Figure 4.13. A neural network topology of a 1 mm 2 area of cortical microcircuit found within the mammalian brain

Software Engineering for Future Systems

The postsynaptic core also performs additional processing while looking up the source vertex in the main population table. An additional row must be added to identify peaks traveling directly from the presynaptic nucleus and also those sent from each individual delay phase of the delay elongation.

Full Example Code Listing

A diverse range of applications is also encouraged by the software stack maturity discussed in Chapter 4. We start by first presenting an art exhibition and SpiNNaker's place in it - we start lifting.

Robot Art Project

Building Brains with Nengo and Some Bits and Pieces

The two distributed instances of the Furhat controller communicate over the network at key moments that advance the scripted dialogue. Figure 5.4 shows the operation of one of the arms in a robot over a period of 15 seconds.

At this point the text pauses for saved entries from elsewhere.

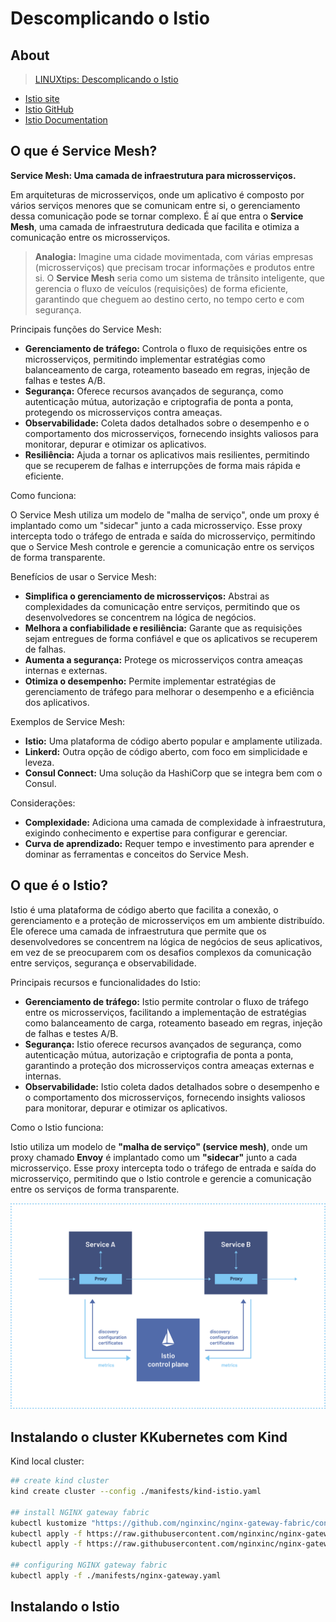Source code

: # Descomplicando o Istio

## About

> [LINUXtips: Descomplicando o Istio](https://school.linuxtips.io/path-player?courseid=descomplicando-o-istio)

- [Istio site](https://istio.io/)
- [Istio GitHub](https://github.com/istio/istio)
- [Istio Documentation](https://istio.io/latest/docs/)

## O que é Service Mesh?

**Service Mesh: Uma camada de infraestrutura para microsserviços.**

Em arquiteturas de microsserviços, onde um aplicativo é composto por vários serviços menores que se comunicam entre si, o gerenciamento dessa comunicação pode se tornar complexo. É aí que entra o **Service Mesh**, uma camada de infraestrutura dedicada que facilita e otimiza a comunicação entre os microsserviços.

> **Analogia:** Imagine uma cidade movimentada, com várias empresas (microsserviços) que precisam trocar informações e produtos entre si. O **Service Mesh** seria como um sistema de trânsito inteligente, que gerencia o fluxo de veículos (requisições) de forma eficiente, garantindo que cheguem ao destino certo, no tempo certo e com segurança.

Principais funções do Service Mesh:

- **Gerenciamento de tráfego:** Controla o fluxo de requisições entre os microsserviços, permitindo implementar estratégias como balanceamento de carga, roteamento baseado em regras, injeção de falhas e testes A/B.
- **Segurança:** Oferece recursos avançados de segurança, como autenticação mútua, autorização e criptografia de ponta a ponta, protegendo os microsserviços contra ameaças.
- **Observabilidade:** Coleta dados detalhados sobre o desempenho e o comportamento dos microsserviços, fornecendo insights valiosos para monitorar, depurar e otimizar os aplicativos.
- **Resiliência:** Ajuda a tornar os aplicativos mais resilientes, permitindo que se recuperem de falhas e interrupções de forma mais rápida e eficiente.

Como funciona:

O Service Mesh utiliza um modelo de "malha de serviço", onde um proxy é implantado como um "sidecar" junto a cada microsserviço. Esse proxy intercepta todo o tráfego de entrada e saída do microsserviço, permitindo que o Service Mesh controle e gerencie a comunicação entre os serviços de forma transparente.

Benefícios de usar o Service Mesh:

- **Simplifica o gerenciamento de microsserviços:** Abstrai as complexidades da comunicação entre serviços, permitindo que os desenvolvedores se concentrem na lógica de negócios.
- **Melhora a confiabilidade e resiliência:** Garante que as requisições sejam entregues de forma confiável e que os aplicativos se recuperem de falhas.
- **Aumenta a segurança:** Protege os microsserviços contra ameaças internas e externas.
- **Otimiza o desempenho:** Permite implementar estratégias de gerenciamento de tráfego para melhorar o desempenho e a eficiência dos aplicativos.

Exemplos de Service Mesh:

- **Istio:** Uma plataforma de código aberto popular e amplamente utilizada.
- **Linkerd:** Outra opção de código aberto, com foco em simplicidade e leveza.
- **Consul Connect:** Uma solução da HashiCorp que se integra bem com o Consul.

Considerações:

- **Complexidade:** Adiciona uma camada de complexidade à infraestrutura, exigindo conhecimento e expertise para configurar e gerenciar.
- **Curva de aprendizado:** Requer tempo e investimento para aprender e dominar as ferramentas e conceitos do Service Mesh.

## O que é o Istio?

Istio é uma plataforma de código aberto que facilita a conexão, o gerenciamento e a proteção de microsserviços em um ambiente distribuído. Ele oferece uma camada de infraestrutura que permite que os desenvolvedores se concentrem na lógica de negócios de seus aplicativos, em vez de se preocuparem com os desafios complexos da comunicação entre serviços, segurança e observabilidade.

Principais recursos e funcionalidades do Istio:

- **Gerenciamento de tráfego:** Istio permite controlar o fluxo de tráfego entre os microsserviços, facilitando a implementação de estratégias como balanceamento de carga, roteamento baseado em regras, injeção de falhas e testes A/B.
- **Segurança:** Istio oferece recursos avançados de segurança, como autenticação mútua, autorização e criptografia de ponta a ponta, garantindo a proteção dos microsserviços contra ameaças externas e internas.
- **Observabilidade:** Istio coleta dados detalhados sobre o desempenho e o comportamento dos microsserviços, fornecendo insights valiosos para monitorar, depurar e otimizar os aplicativos.

Como o Istio funciona:

Istio utiliza um modelo de **"malha de serviço" (service mesh)**, onde um proxy chamado **Envoy** é implantado como um **"sidecar"** junto a cada microsserviço. Esse proxy intercepta todo o tráfego de entrada e saída do microsserviço, permitindo que o Istio controle e gerencie a comunicação entre os serviços de forma transparente.

![Istio](./images/service-mesh.svg)

## Instalando o cluster KKubernetes com Kind

Kind local cluster:

```bash
## create kind cluster
kind create cluster --config ./manifests/kind-istio.yaml

## install NGINX gateway fabric
kubectl kustomize "https://github.com/nginxinc/nginx-gateway-fabric/config/crd/gateway-api/standard?ref=v1.4.0" | kubectl apply -f -
kubectl apply -f https://raw.githubusercontent.com/nginxinc/nginx-gateway-fabric/v1.4.0/deploy/crds.yaml
kubectl apply -f https://raw.githubusercontent.com/nginxinc/nginx-gateway-fabric/v1.4.0/deploy/nodeport/deploy.yaml

## configuring NGINX gateway fabric
kubectl apply -f ./manifests/nginx-gateway.yaml
```

## Instalando o Istio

Figure 5.1. Display in ‘The Imitation Game’ exhibition at the Manchester Art Gallery, 2016, celebrating Manchester becoming European City of Science

Computer Vision with Spiking Neurons

Feature Extraction

Figure 5.8 shows the output of the network; it can be seen that the maximum activity is present in the medium resolution class (Figure 5.8(b)) as it fits the input activity better. Conversely, when they reach the neuron in the right sequence, they will cause activation.

Figure 5.6 (b–g) shows the result of filtering a Modified NIST (MNIST) digit (Figure 5.6(a))

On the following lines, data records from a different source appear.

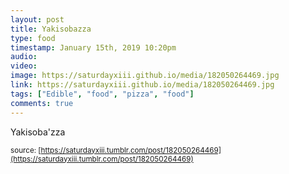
 ```yaml
---
layout: post
title: Yakisobazza
type: food
timestamp: January 15th, 2019 10:20pm
audio: 
video: 
image: https://saturdayxiii.github.io/media/182050264469.jpg
link: https://saturdayxiii.github.io/media/182050264469.jpg
tags: ["Edible", "food", "pizza", "food"]
comments: true
---
```

Yakisoba'zza
 
  
<small>source: [https://saturdayxiii.tumblr.com/post/182050264469](https://saturdayxiii.tumblr.com/post/182050264469)</small>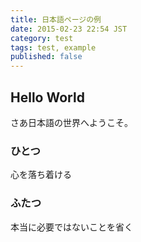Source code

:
 ```yaml
---
title: 日本語ページの例
date: 2015-02-23 22:54 JST
category: test
tags: test, example
published: false
---
```


## Hello World

さあ日本語の世界へようこそ。


### ひとつ
心を落ち着ける

### ふたつ
本当に必要ではないことを省く


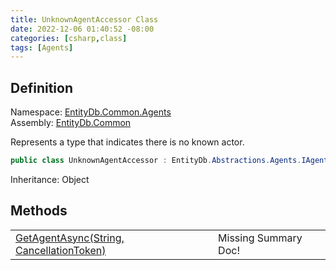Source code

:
 ```yaml
---
title: UnknownAgentAccessor Class
date: 2022-12-06 01:40:52 -08:00
categories: [csharp,class]
tags: [Agents]
---
```


## Definition
Namespace: <a href='/posts/csharp.namespace.entitydb.common.agents/'>EntityDb.Common.Agents</a><br />
Assembly: <a href='/posts/csharp.assembly.entitydb.common/'>EntityDb.Common</a><br />

Represents a type that indicates there is no known actor.

```cs
public class UnknownAgentAccessor : EntityDb.Abstractions.Agents.IAgentAccessor
```
Inheritance: Object
## Methods
<table><tr><td><!--/posts/csharp.notimplemented.entitydb.common.agents.unknownagentaccessor.getagentasync/--><a href='#'>GetAgentAsync(String, CancellationToken)</a></td><td>Missing Summary Doc!</td></tr></table>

SpiNNak-Ear − On-line Sound Processing

Motivation for a Neuromorphic Implementation
The Early Auditory Pathway
Model Algorithm and Distribution
Results
Future Developments

The neuromorphic hardware experiences an increase in energy consumed due to the increasing size of the machine being used (number. It has been shown that descending projections can provide useful feedback modulation to the incoming sound representation, 'tuning' the representations of learned salient stimuli [252] and producing stimulus-specific adaptation in sensory neurons [153].

Figure 5.12. An uncoiled cochlea (right) with parallel auditory nerve fibres innervating single IHCs along the cochlea

Basal Ganglia Circuit Abstraction

Model results on SpineML show qualitative similarities with those on SpiNNaker in terms of base firing rates of the single-channel BG model cell populations. Implementation of the three-channel model on SpineML, which follows exactly the same implementation procedures as onSpiNNaker, demonstrates action selection through a larger input and is shown in Figure 5.18(b).

Figure 5.17. Single-channel action selection architecture.

Constraint Satisfaction

Defining the Problem
Results
Graph Colouring
Latin Squares
Ising Spin Systems

The classification is considered successful if the number of output events of the correct category is the maximum. In these experiments, we kept the elimination of the zero core elements in the C1 layer.

Figure 5.20. (a) Solution to the map colouring problem of the world with 4 colours and of Australia and Canada with 3 colours (insets)

From Activations to Spikes 160

Symbol Card Recognition System with Spiking ConvNets

Spiking ConvNet on SpiNNaker
Results

Another feature of the ConvNet is that most of the neuron parameters (such as neuron voltage thresholds, voltage reset levels, leakage rates and refractory times) are shared by all the neurons in the same population. In Figure 6.4(b) we have plotted the total number of output events generated at the output of the SpiNNaker classifier as a function of the input stimulus delay factor.

Figure 6.1. Generic ConvNet architecture.

Handwritten Digit Recognition with Spiking DBNs

Results

Figure 6.8 demonstrates the effect of reduced bit precision on the trained weights of spikingDBNof O'Connor et al.[183]. The receptive fields of the first 6 neurons (rows) in the first hidden layer of the DBN with the two hidden layers.